● **THE TASK**
The entries must be restated exactly as written.

[RECORD EXCERPTS — start]

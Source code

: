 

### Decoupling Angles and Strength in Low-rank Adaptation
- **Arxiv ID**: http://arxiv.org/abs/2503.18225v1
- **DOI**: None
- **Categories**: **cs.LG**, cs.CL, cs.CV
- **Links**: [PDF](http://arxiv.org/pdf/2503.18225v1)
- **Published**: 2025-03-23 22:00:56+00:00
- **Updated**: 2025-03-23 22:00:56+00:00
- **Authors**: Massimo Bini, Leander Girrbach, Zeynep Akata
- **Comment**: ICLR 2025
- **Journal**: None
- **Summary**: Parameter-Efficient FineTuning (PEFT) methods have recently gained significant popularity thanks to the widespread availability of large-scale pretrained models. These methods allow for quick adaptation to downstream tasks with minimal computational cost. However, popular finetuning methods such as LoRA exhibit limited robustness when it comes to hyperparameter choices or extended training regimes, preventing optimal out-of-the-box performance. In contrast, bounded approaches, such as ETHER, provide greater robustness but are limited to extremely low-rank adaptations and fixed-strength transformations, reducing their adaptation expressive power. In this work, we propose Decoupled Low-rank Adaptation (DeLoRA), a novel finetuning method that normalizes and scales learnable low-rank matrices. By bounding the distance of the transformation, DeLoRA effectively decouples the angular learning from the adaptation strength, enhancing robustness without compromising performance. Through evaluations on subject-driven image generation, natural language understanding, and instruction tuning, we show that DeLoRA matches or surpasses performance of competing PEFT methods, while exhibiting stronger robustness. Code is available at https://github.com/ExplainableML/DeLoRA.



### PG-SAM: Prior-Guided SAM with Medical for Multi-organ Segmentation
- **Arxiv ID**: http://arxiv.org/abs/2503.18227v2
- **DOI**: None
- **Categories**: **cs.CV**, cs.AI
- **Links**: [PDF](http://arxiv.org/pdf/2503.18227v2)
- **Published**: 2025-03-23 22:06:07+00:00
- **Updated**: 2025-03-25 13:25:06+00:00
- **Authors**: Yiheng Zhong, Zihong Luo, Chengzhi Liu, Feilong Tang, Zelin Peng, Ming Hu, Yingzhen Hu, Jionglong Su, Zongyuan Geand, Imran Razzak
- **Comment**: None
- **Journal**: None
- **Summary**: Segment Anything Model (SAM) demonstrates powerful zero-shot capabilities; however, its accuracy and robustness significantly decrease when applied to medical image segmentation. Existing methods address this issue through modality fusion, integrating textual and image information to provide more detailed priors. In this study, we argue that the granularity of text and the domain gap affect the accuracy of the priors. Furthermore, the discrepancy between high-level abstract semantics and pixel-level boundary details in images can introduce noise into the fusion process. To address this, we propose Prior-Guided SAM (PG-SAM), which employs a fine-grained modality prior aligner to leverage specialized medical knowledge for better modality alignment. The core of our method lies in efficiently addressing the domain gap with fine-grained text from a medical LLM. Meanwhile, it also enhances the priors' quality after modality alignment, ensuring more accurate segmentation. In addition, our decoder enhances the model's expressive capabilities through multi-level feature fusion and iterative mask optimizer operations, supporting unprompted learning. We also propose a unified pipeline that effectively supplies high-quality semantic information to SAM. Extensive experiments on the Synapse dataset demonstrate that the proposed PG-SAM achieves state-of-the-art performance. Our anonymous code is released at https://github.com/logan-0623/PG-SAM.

[RECORD EXCERPTS — finish]

● **EXERCISE OUTPUT**
Source code

: 

### Decoupling Angles and Strength in Low-rank Adaptation
- **Arxiv ID**: http://arxiv.org/abs/2503.18225v1
- **DOI**: None
- **Categories**: **cs.LG**, cs.CL, cs.CV
- **Links**: [PDF](http://arxiv.org/pdf/2503.18225v1)
- **Published**: 2025-03-23 22:00:56+00:00
- **Updated**: 2025-03-23 22:00:56+00:00
- **Authors**: Massimo Bini, Leander Girrbach, Zeynep Akata
- **Comment**: ICLR 2025
- **Journal**: None
- **Summary**: Parameter-Efficient FineTuning (PEFT) methods have recently gained significant popularity thanks to the widespread availability of large-scale pretrained models. These methods allow for quick adaptation to downstream tasks with minimal computational cost. However, popular finetuning methods such as LoRA exhibit limited robustness when it comes to hyperparameter choices or extended training regimes, preventing optimal out-of-the-box performance. In contrast, bounded approaches, such as ETHER, provide greater robustness but are limited to extremely low-rank adaptations and fixed-strength transformations, reducing their adaptation expressive power. In this work, we propose Decoupled Low-rank Adaptation (DeLoRA), a novel finetuning method that normalizes and scales learnable low-rank matrices. By bounding the distance of the transformation, DeLoRA effectively decouples the angular learning from the adaptation strength, enhancing robustness without compromising performance. Through evaluations on subject-driven image generation, natural language understanding, and instruction tuning, we show that DeLoRA matches or surpasses performance of competing PEFT methods, while exhibiting stronger robustness. Code is available at https://github.com/ExplainableML/DeLoRA.



### PG-SAM: Prior-Guided SAM with Medical for Multi-organ Segmentation
- **Arxiv ID**: http://arxiv.org/abs/2503.18227v2
- **DOI**: None
- **Categories**: **cs.CV**, cs.AI
- **Links**: [PDF](http://arxiv.org/pdf/2503.18227v2)
- **Published**: 2025-03-23 22:06:07+00:00
- **Updated**: 2025-03-25 13:25:06+00:00
- **Authors**: Yiheng Zhong, Zihong Luo, Chengzhi Liu, Feilong Tang, Zelin Peng, Ming Hu, Yingzhen Hu, Jionglong Su, Zongyuan Geand, Imran Razzak
- **Comment**: None
- **Journal**: None
- **Summary**: Segment Anything Model (SAM) demonstrates powerful zero-shot capabilities; however, its accuracy and robustness significantly decrease when applied to medical image segmentation. Existing methods address this issue through modality fusion, integrating textual and image information to provide more detailed priors. In this study, we argue that the granularity of text and the domain gap affect the accuracy of the priors. Furthermore, the discrepancy between high-level abstract semantics and pixel-level boundary details in images can introduce noise into the fusion process. To address this, we propose Prior-Guided SAM (PG-SAM), which employs a fine-grained modality prior aligner to leverage specialized medical knowledge for better modality alignment. The core of our method lies in efficiently addressing the domain gap with fine-grained text from a medical LLM. Meanwhile, it also enhances the priors' quality after modality alignment, ensuring more accurate segmentation. In addition, our decoder enhances the model's expressive capabilities through multi-level feature fusion and iterative mask optimizer operations, supporting unprompted learning. We also propose a unified pipeline that effectively supplies high-quality semantic information to SAM. Extensive experiments on the Synapse dataset demonstrate that the proposed PG-SAM achieves state-of-the-art performance. Our anonymous code is released at https://github.com/logan-0623/PG-SAM.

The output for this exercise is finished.